**Rendered images with source text:**
----------
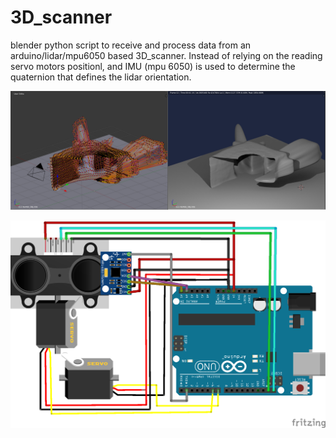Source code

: # 3D_scanner
blender python script to receive and process data from an arduino/lidar/mpu6050 based 3D_scanner. Instead of relying on the 
reading servo motors positionl, and IMU (mpu 6050) is used to determine the quaternion that defines the lidar orientation.

![alt tag](https://github.com/LouisFoucard/3D_scanner/blob/master/blender_screen.png)

![alt tag](https://github.com/LouisFoucard/3D_scanner/blob/master/3D_scanner_fritzing_bb.png)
----------
**TASK DETAILS:** Go line by line through the data above and report each one that holds the string "github".

**RESULT FOR THIS EXERCISE:**
![alt tag](https://github.com/LouisFoucard/3D_scanner/blob/master/blender_screen.png)
![alt tag](https://github.com/LouisFoucard/3D_scanner/blob/master/3D_scanner_fritzing_bb.png)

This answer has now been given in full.